Una actividad frenética
Entre el sofá y el frigorífico a por la cervecita, naturalmente, entre set y set, la colocación de la barrera en una falta en el área grande, el paseo del coche de la organización hasta que se normalice la situación en pista después del trompo del superbólido. Ahí es nada. Los mundiales de fútbol, Wimbledon y fórmula 1 por la tele de una sola tacada, sin olvidar el asunto, parece que algo menor, de las competiciones de motos. Es una pasada de revoluciones de tal envergadura que el espectador casero de esos memorables acontecimientos rompe sus horarios habituales para hacer de mirón de hazañas o fracasos ajenos con grave riesgo de su actividad productiva, si la tiene. Y a todo eso hay que añadir la actitud de ese torero que exige aumento de su caché después de que un toro le empitonara la mandíbula, algo que se le podría conceder sin remilgos siempre que estuviera en condiciones de repetir la tragedia en cada una de sus actuaciones futuras, como en el teatro.

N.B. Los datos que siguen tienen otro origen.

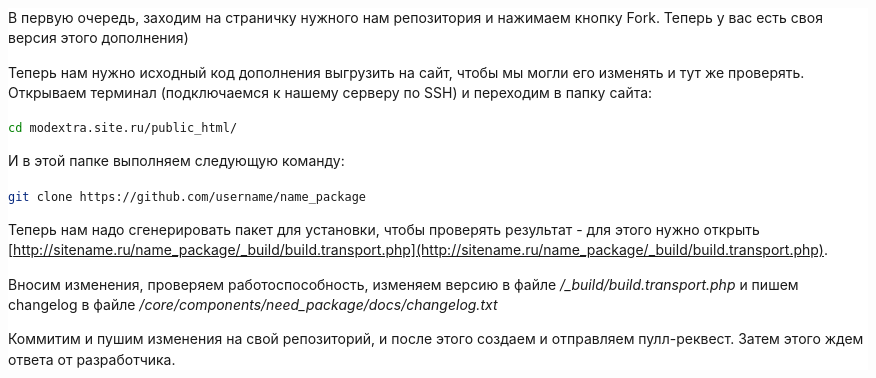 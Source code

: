 В первую очередь, заходим на страничку нужного нам репозитория и нажимаем кнопку Fork. Теперь у вас есть своя версия этого дополнения)

Теперь нам нужно исходный код дополнения выгрузить на сайт, чтобы мы могли его изменять и тут же проверять. Открываем терминал (подключаемся к нашему серверу по SSH) и переходим в папку сайта:

```bash
cd modextra.site.ru/public_html/
```

И в этой папке выполняем следующую команду:

```bash
git clone https://github.com/username/name_package
```

Теперь нам надо сгенерировать пакет для установки, чтобы проверять результат - для этого нужно открыть [http://sitename.ru/name_package/_build/build.transport.php](http://sitename.ru/name_package/_build/build.transport.php).

Вносим изменения, проверяем работоспособность, изменяем версию в файле */_build/build.transport.php* и пишем changelog в файле */core/components/need_package/docs/changelog.txt*

Коммитим и пушим изменения на свой репозиторий, и после этого создаем и отправляем пулл-реквест. Затем этого ждем ответа от разработчика.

La otrora famosa sociedad del espectáculo se ha convertido en cosa de pocos años en la sociedad de los espectadores, lo que no viene a ser exactamente lo mismo, ya que parece evidente que la primera no puede sobrevivir sin reclutar a una muchedumbre de mirones más o menos solitarios. Se instala como un frenesí personal ante ciertos deportes que no siempre uno mismo practica (y ahí quisiera yo ver a Savater haciendo de jockey, a Boadella ante una vaquilla pueblerina, a Concha G. Campoy ante un balón como el sudafricano), un frenesí que por más que parezca compartido no se acaba de entender sin recurrir a las iluminaciones restrictivas de la identificación ilusoria o empresarial. Solo que ahora ese malentendido es tan furioso como maleducado y extendido y, lo que es peor, extenuante.
¿Y qué es lo que tiene de extenuante? La fastidiosa reiteración televisiva, que no contenta con grabar el espectáculo (deportivo) repite sin descanso los momentos que considera más interesantes, como si el espectador fuera tonto y no se hubiera percatado de la jugada. No siempre se percata, es cierto, pero tampoco los que la hacen, así que hay decenas de goles inesperados, centenares de puntos de set inadvertidos por el contrario, canastas de lujo que muchas veces se deben al prodigio innecesario del azar, con el apoyo compasivo de la corpulencia, y triunfadores de carreras de motos que deben su éxito a una caída inesperada del presunto campeón que va y tiene un mal día, como todos, y la caga, por hablar, como siempre, de los árbitros de fútbol que a veces parecen estrábicos y que una vez van y conceden un gol que no lo es para de inmediato anular otro que lo ha sido.
Aunque me parece que los de verdad la cagan son los habituales del espectáculo desde casa, que sin esfuerzo ninguno sostienen un entretenimiento donde se juegan millonadas. Si contáramos lo que vale cada gol en el Mundial, sería para echarse las manos a la cabeza. Si la conservamos todavía.